Site Reliability Engineer at Klaviyo (Boston, MA)

Desired Skills and Experience

Design, write and deliver software to improve the availability, scalability, latency, and efficiency of Klaviyo’s services.
Perform quantitative analysis to understand high-impact events that break * Klaviyo functionality and manage the cross-functional effort resolve those events
Solve problems relating to mission critical services and build automation to prevent problem recurrence; with the goal of automating response to all non-exceptional service conditions.
Engage in service capacity planning and demand forecasting, software performance analysis and system tuning.
Uncover and advocate for preventative, upstream solutions with internal stakeholders and external vendors and dependencies
Confidently make informed, data-driven decisions in a fast paced environment with competing priorities
Identify and drive opportunities to improve operational workflows
Conduct periodic on call duties
Educate other Klaviyo engineers on the best practices for building and operating highly reliable systems
BA or BS Degree in Computer Science, related field, or equivalent experience
Technical, Engineering or Quantitative background
Proven experience with Linux (we run Ubuntu) and all layers of the networking stack. You should be confident administering and debugging production Linux systems
Experience working on team software projects
Experience in one or more of: Python, Ruby, Go.

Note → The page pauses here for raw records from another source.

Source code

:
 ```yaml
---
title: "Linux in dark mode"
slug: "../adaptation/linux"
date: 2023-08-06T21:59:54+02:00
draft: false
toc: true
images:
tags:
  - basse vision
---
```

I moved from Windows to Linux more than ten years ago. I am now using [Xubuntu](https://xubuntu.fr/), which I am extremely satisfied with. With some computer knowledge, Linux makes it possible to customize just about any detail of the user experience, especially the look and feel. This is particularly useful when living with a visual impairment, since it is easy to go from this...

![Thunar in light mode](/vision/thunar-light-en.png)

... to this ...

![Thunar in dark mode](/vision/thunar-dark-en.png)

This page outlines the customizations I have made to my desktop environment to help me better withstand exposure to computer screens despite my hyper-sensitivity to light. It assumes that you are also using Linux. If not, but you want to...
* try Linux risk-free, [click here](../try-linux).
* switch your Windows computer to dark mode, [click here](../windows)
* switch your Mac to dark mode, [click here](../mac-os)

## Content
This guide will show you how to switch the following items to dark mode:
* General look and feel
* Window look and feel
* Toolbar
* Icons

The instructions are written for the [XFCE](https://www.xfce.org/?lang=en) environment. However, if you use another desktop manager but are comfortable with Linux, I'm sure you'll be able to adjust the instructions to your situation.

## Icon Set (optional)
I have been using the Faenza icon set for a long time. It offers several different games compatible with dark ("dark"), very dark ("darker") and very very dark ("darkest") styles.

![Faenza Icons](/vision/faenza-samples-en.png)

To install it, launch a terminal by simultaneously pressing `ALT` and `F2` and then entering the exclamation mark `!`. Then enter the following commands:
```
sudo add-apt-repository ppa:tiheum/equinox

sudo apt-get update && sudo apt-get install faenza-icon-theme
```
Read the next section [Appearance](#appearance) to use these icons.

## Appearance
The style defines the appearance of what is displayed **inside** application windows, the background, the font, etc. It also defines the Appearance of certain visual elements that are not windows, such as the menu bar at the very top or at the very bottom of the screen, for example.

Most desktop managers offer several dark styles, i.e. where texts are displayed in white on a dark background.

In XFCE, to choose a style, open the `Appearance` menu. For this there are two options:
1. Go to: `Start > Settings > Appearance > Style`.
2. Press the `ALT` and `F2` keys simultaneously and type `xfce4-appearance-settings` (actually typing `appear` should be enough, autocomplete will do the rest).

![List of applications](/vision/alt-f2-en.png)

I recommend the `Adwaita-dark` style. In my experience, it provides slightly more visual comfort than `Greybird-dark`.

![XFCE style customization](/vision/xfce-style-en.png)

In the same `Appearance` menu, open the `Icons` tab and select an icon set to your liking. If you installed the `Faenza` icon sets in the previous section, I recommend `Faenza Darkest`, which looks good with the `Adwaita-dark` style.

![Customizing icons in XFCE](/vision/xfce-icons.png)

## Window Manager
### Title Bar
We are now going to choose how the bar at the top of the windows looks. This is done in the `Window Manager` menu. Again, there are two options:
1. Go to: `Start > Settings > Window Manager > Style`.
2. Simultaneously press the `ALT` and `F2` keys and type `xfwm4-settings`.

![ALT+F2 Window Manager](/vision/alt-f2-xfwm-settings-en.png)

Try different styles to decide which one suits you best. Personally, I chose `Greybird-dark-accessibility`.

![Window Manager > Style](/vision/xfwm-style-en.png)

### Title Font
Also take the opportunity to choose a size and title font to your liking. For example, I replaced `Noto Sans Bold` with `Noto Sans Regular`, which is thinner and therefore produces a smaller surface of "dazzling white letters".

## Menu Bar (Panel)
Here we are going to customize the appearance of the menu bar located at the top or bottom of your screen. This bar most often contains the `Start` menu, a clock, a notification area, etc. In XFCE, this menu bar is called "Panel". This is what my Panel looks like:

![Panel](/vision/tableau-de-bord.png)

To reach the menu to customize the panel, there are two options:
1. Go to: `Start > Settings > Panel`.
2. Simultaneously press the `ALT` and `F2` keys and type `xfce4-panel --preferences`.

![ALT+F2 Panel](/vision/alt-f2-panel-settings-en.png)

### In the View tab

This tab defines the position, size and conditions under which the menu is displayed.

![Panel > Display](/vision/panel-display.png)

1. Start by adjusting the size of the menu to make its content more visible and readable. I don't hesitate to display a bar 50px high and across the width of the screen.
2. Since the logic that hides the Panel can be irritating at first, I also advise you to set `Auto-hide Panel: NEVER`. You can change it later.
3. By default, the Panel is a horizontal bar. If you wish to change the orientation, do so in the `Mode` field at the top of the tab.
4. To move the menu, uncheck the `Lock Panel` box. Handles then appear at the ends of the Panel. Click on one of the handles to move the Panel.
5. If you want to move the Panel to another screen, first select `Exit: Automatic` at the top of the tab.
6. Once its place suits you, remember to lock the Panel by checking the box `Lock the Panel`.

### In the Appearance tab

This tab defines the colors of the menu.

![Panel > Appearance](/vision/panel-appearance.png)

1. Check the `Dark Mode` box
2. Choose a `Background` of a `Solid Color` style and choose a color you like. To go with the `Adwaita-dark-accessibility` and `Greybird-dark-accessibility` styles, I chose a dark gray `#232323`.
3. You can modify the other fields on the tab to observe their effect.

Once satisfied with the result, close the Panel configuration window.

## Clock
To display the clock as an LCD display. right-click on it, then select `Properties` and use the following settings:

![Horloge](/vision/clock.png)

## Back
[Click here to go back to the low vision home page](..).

Familiarity with running and scaling distributed software systems (load balancing, high availability, systems monitoring, etc.)
Expertise in designing, analyzing and troubleshooting high-traffic, large-scale distributed systems.
Understanding of Unix/Linux systems from kernel to shell and beyond, taking in system libraries, file systems, and client-server protocols along the way.
Experience with Amazon Web Services (AWS) or similar cloud compute offerings, and tools to make managing cloud workloads easier (Terraform, Packer, etc.)
Networking: knowledge and understanding of network theory, such as different protocols (TCP/IP, UDP, ICMP, etc), MAC addresses, IP packets, DNS, OSI layers, and load balancing).
Experience with building and scaling highly-reliable distributed Python systems (we use Django extensively)
Experience with instrumenting and monitoring production systems (Nagios, Statsd/Graphite, APM, etc.)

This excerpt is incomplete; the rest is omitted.